Je ne parle pas ici du premier 2 roues mais bien de la première moto : celle par laquelle on a accédé au grade officieux de chevalier de la gente motarde.

Ce destrier qui nous a tout à coup anobli, on lui voue un respect indéfectible. Pourtant, ce n’était pas forcément un mustang pure race.

Bien souvent, après avoir sué sang et eau dans un emploi pas forcément gratifiant pendant quelques semaines, on pouvait enfin se rendre chez le concessionnaire du coin pour trouver la perle rare. Plus question de baver devant ces machines qui ne demandaient qu’à se laisser emporter. Cette fois, les poches sont pleines, ou presque… C’est décidé : hors de question de repartir les mains vides !

Et puis, la voici !

Après avoir écouté d’une oreille distraite les conseils du vendeur tout en rêvant aux nombreuses balades à venir, il est temps de faire le chèque ; souvent le plus gros jamais fait…

Enfin vient le moment de chevaucher cet engin à plaisirs. Bien décomposer les mouvements pour ne pas caler devant le mécanicien qui vous regarde partir satisfait d’avoir fait un heureux de plus.

Puis, les premiers kilomètres, pas très assurés. Bientôt, ils s’additionneront par milliers et feront de nous des êtres à part dans ce monde standardisé au diesel. Au bout de quelques mois, le destrier bien en main, on tentera le premier long voyage. Peu importe si le fessier n’est pas encore accoutumé à cet étrange et étroit siège : un vrai motard sait souffrir en silence ! Peu importe si l’engin n’est pas prévu pour affronter de longs trajets : un vrai motard sait composer avec les inconvénients de sa pratique.

 

 

Mais, un beau jour, on commence à trouver à cette compagne des défauts qui ne nous étaient pas apparus aussi criants jusque là.

Alors, nous prennent des envies d’infidélité, des envies de goûter d’autres plaisirs avec une autre.

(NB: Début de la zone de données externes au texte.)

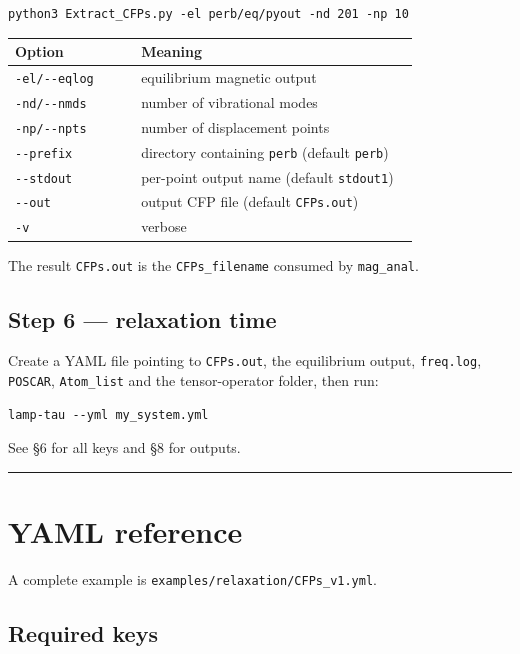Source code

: \documentclass[11pt,a4paper]{article}
\begin{document}
\begin{lstlisting}
python3 Extract_CFPs.py -el perb/eq/pyout -nd 201 -np 10
\end{lstlisting}

\begin{longtable}[]{@{}>{\raggedright\arraybackslash}p{0.30\linewidth} >{\raggedright\arraybackslash}p{0.66\linewidth}@{}}
\toprule
Option & Meaning\tabularnewline
\midrule
\endhead
\texttt{-el/-\/-eqlog} & equilibrium magnetic output\tabularnewline
\texttt{-nd/-\/-nmds} & number of vibrational modes\tabularnewline
\texttt{-np/-\/-npts} & number of displacement points\tabularnewline
\texttt{-\/-prefix} & directory containing \texttt{perb} (default
\texttt{perb})\tabularnewline
\texttt{-\/-stdout} & per-point output name (default
\texttt{stdout1})\tabularnewline
\texttt{-\/-out} & output CFP file (default
\texttt{CFPs.out})\tabularnewline
\texttt{-v} & verbose\tabularnewline
\bottomrule
\end{longtable}

The result \texttt{CFPs.out} is the \texttt{CFPs\_filename} consumed by
\texttt{mag\_anal}.

\subsection{Step 6 --- relaxation
time}\label{step-6-relaxation-time}

Create a YAML file pointing to \texttt{CFPs.out}, the equilibrium
output, \texttt{freq.log}, \texttt{POSCAR}, \texttt{Atom\_list} and the
tensor-operator folder, then run:

\begin{lstlisting}
lamp-tau --yml my_system.yml
\end{lstlisting}

See \S6 for all keys and \S8 for outputs.

\begin{center}\rule{0.5\linewidth}{0.4pt}\end{center}

\section{YAML reference}\label{yaml-reference}

A complete example is \texttt{examples/relaxation/CFPs\_v1.yml}.

\subsection{Required keys}\label{required-keys}
\end{document}
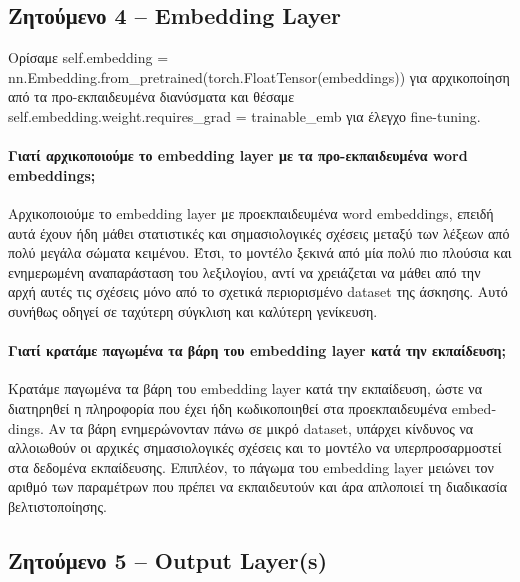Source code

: \documentclass[11pt,a4paper]{article}
\begin{document}
\subsection*{Ζητούμενο 4 -- \textlatin{Embedding Layer}}


Ορίσαμε \textlatin{self.embedding = nn.Embedding.from\_pretrained(torch.FloatTensor(embeddings))} για αρχικοποίηση από τα προ-εκπαιδευμένα διανύσματα και θέσαμε \textlatin{self.embedding.weight.requires\_grad = trainable\_emb} για έλεγχο \textlatin{fine-tuning}.

\paragraph{Γιατί αρχικοποιούμε το \textlatin{embedding layer} με τα προ-εκπαιδευμένα \textlatin{word embeddings};}

Αρχικοποιούμε το \textlatin{embedding layer} με προεκπαιδευμένα \textlatin{word embeddings}, επειδή αυτά έχουν ήδη μάθει στατιστικές και σημασιολογικές σχέσεις μεταξύ των λέξεων από πολύ μεγάλα σώματα κειμένου. Έτσι, το μοντέλο ξεκινά από μία πολύ πιο πλούσια και ενημερωμένη αναπαράσταση του λεξιλογίου, αντί να χρειάζεται να μάθει από την αρχή αυτές τις σχέσεις μόνο από το σχετικά περιορισμένο \textlatin{dataset} της άσκησης. Αυτό συνήθως οδηγεί σε ταχύτερη σύγκλιση και καλύτερη γενίκευση.

\paragraph{Γιατί κρατάμε παγωμένα τα βάρη του \textlatin{embedding layer} κατά την εκπαίδευση;}

Κρατάμε παγωμένα τα βάρη του \textlatin{embedding layer} κατά την εκπαίδευση, ώστε να διατηρηθεί η πληροφορία που έχει ήδη κωδικοποιηθεί στα προεκπαιδευμένα \textlatin{embeddings}. Αν τα βάρη ενημερώνονταν πάνω σε μικρό \textlatin{dataset}, υπάρχει κίνδυνος να αλλοιωθούν οι αρχικές σημασιολογικές σχέσεις και το μοντέλο να υπερπροσαρμοστεί στα δεδομένα εκπαίδευσης. Επιπλέον, το πάγωμα του \textlatin{embedding layer} μειώνει τον αριθμό των παραμέτρων που πρέπει να εκπαιδευτούν και άρα απλοποιεί τη διαδικασία βελτιστοποίησης.

\subsection*{Ζητούμενο 5 -- \textlatin{Output Layer(s)}}
\end{document}
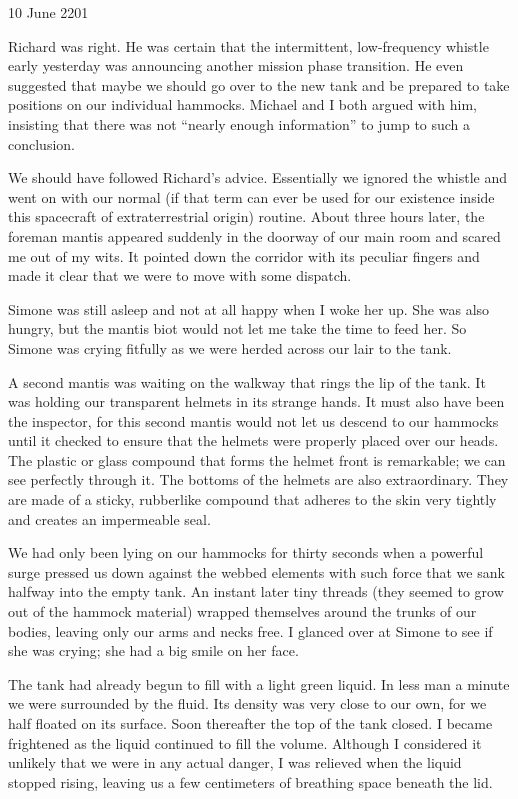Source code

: \documentclass[]{article}
\begin{document}
10 June 2201

Richard was right.  He was certain that the intermittent, low-frequency whistle early yesterday was announcing another mission phase transition.  He even suggested that maybe we should go over to the new tank and be prepared to take positions on our individual hammocks.  Michael and I both argued with him, insisting that there was not “nearly enough information” to jump to such a conclusion.

We should have followed Richard’s advice.  Essentially we ignored the whistle and went on with our normal (if that term can ever be used for our existence inside this spacecraft of extraterrestrial origin) routine.  About three hours later, the foreman mantis appeared suddenly in the doorway of our main room and scared me out of my wits.  It pointed down the corridor with its peculiar fingers and made it clear that we were to move with some dispatch.

Simone was still asleep and not at all happy when I woke her up.  She was also hungry, but the mantis biot would not let me take the time to feed her.  So Simone was crying fitfully as we were herded across our lair to the tank.

A second mantis was waiting on the walkway that rings the lip of the tank.  It was holding our transparent helmets in its strange hands.  It must also have been the inspector, for this second mantis would not let us descend to our hammocks until it checked to ensure that the helmets were properly placed over our heads.  The plastic or glass compound that forms the helmet front is remarkable; we can see perfectly through it.  The bottoms of the helmets are also extraordinary.  They are made of a sticky, rubberlike compound that adheres to the skin very tightly and creates an impermeable seal.

We had only been lying on our hammocks for thirty seconds when a powerful surge pressed us down against the webbed elements with such force that we sank halfway into the empty tank.  An instant later tiny threads (they seemed to grow out of the hammock material) wrapped themselves around the trunks of our bodies, leaving only our arms and necks free.  I glanced over at Simone to see if she was crying; she had a big smile on her face.

The tank had already begun to fill with a light green liquid.  In less man a minute we were surrounded by the fluid.  Its density was very close to our own, for we half floated on its surface.  Soon thereafter the top of the tank closed.  I became frightened as the liquid continued to fill the volume.  Although I considered it unlikely that we were in any actual danger, I was relieved when the liquid stopped rising, leaving us a few centimeters of breathing space beneath the lid.
\end{document}
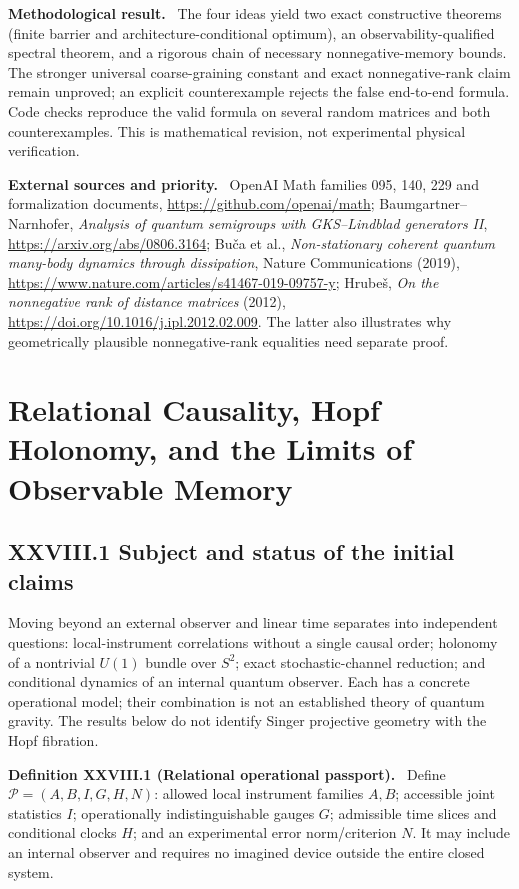 \documentclass[11pt,a4paper,oneside]{book}
\newcommand{\statement}[3]{\par\medskip\noindent\textbf{#1 #2 (#3).}\ }
\newcommand{\note}[1]{\par\medskip\noindent\textbf{#1}\ }
\begin{document}
\note{Methodological result.} The four ideas yield two exact constructive theorems (finite barrier and architecture-conditional optimum), an observability-qualified spectral theorem, and a rigorous chain of necessary nonnegative-memory bounds. The stronger universal coarse-graining constant and exact nonnegative-rank claim remain unproved; an explicit counterexample rejects the false end-to-end formula. Code checks reproduce the valid formula on several random matrices and both counterexamples. This is mathematical revision, not experimental physical verification.
\note{External sources and priority.} OpenAI Math families 095, 140, 229 and formalization documents, \url{https://github.com/openai/math}; Baumgartner--Narnhofer, \textit{Analysis of quantum semigroups with GKS--Lindblad generators II}, \url{https://arxiv.org/abs/0806.3164}; Bu\v ca et al., \textit{Non-stationary coherent quantum many-body dynamics through dissipation}, Nature Communications (2019), \url{https://www.nature.com/articles/s41467-019-09757-y}; Hrube\v s, \textit{On the nonnegative rank of distance matrices} (2012), \url{https://doi.org/10.1016/j.ipl.2012.02.009}. The latter also illustrates why geometrically plausible nonnegative-rank equalities need separate proof.
\chapter{Relational Causality, Hopf Holonomy, and the Limits of Observable Memory}
\section*{XXVIII.1 Subject and status of the initial claims}
Moving beyond an external observer and linear time separates into independent questions: local-instrument correlations without a single causal order; holonomy of a nontrivial $U(1)$ bundle over $S^2$; exact stochastic-channel reduction; and conditional dynamics of an internal quantum observer. Each has a concrete operational model; their combination is not an established theory of quantum gravity. The results below do not identify Singer projective geometry with the Hopf fibration.
\statement{Definition}{XXVIII.1}{Relational operational passport} Define $\mathcal P=(A,B,I,G,H,N)$: allowed local instrument families $A,B$; accessible joint statistics $I$; operationally indistinguishable gauges $G$; admissible time slices and conditional clocks $H$; and an experimental error norm/criterion $N$. It may include an internal observer and requires no imagined device outside the entire closed system.
\end{document}
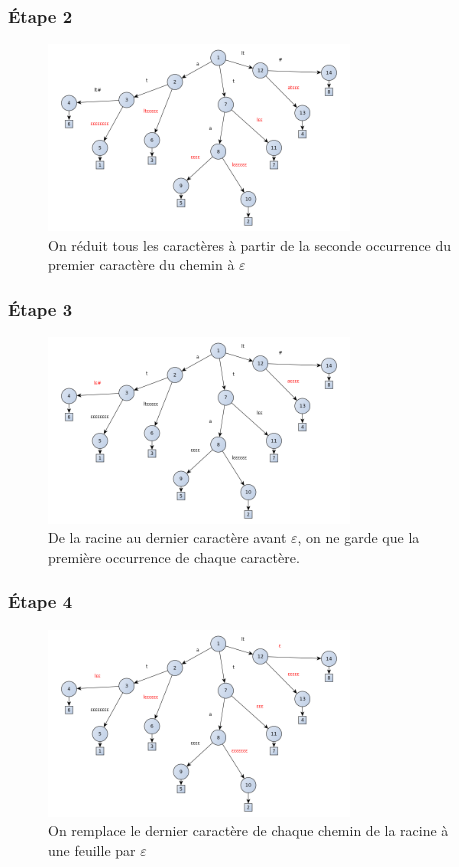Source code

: \documentclass[a4paper]{article}
\begin{document}
\subsubsection{Étape 2}

\begin{figure}[ht!]
\centering
\includegraphics[width=80mm]{./slides/img/construction-1.png}
\caption{On réduit tous les caractères à partir de la seconde occurrence du premier caractère du chemin à $\varepsilon$}
\label{overflow}
\end{figure}

\subsubsection{Étape 3}

\begin{figure}[ht!]
\centering
\includegraphics[width=80mm]{./slides/img/construction-2.png}
\caption{De la racine au dernier caractère avant $\varepsilon$, on ne garde que la première occurrence de chaque caractère.}
\label{overflow}
\end{figure}

\subsubsection{Étape 4}

\begin{figure}[ht!]
\centering
\includegraphics[width=80mm]{./slides/img/construction-3.png}
\caption{On remplace le dernier caractère de chaque chemin de la racine à une feuille par $\varepsilon$}
\label{overflow}
\end{figure}
\end{document}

Et un beau jour, on craque pour une plus jeune, une plus puissante, une plus moderne, plus confortable. Plus tout !

Pourtant, quand vient le moment fatidique de la séparation définitive, on reste là, seul dans la nuit, à écouter le son de ce moteur qui nous a tant apporté jusqu’à ce qu’il disparaisse totalement dans le lointain.

Quelles que soient les qualités de la nouvelle compagne, ce jour-là et pour toujours, ce sont bien les pulsations de la première qui resteront gravées au fond de nous.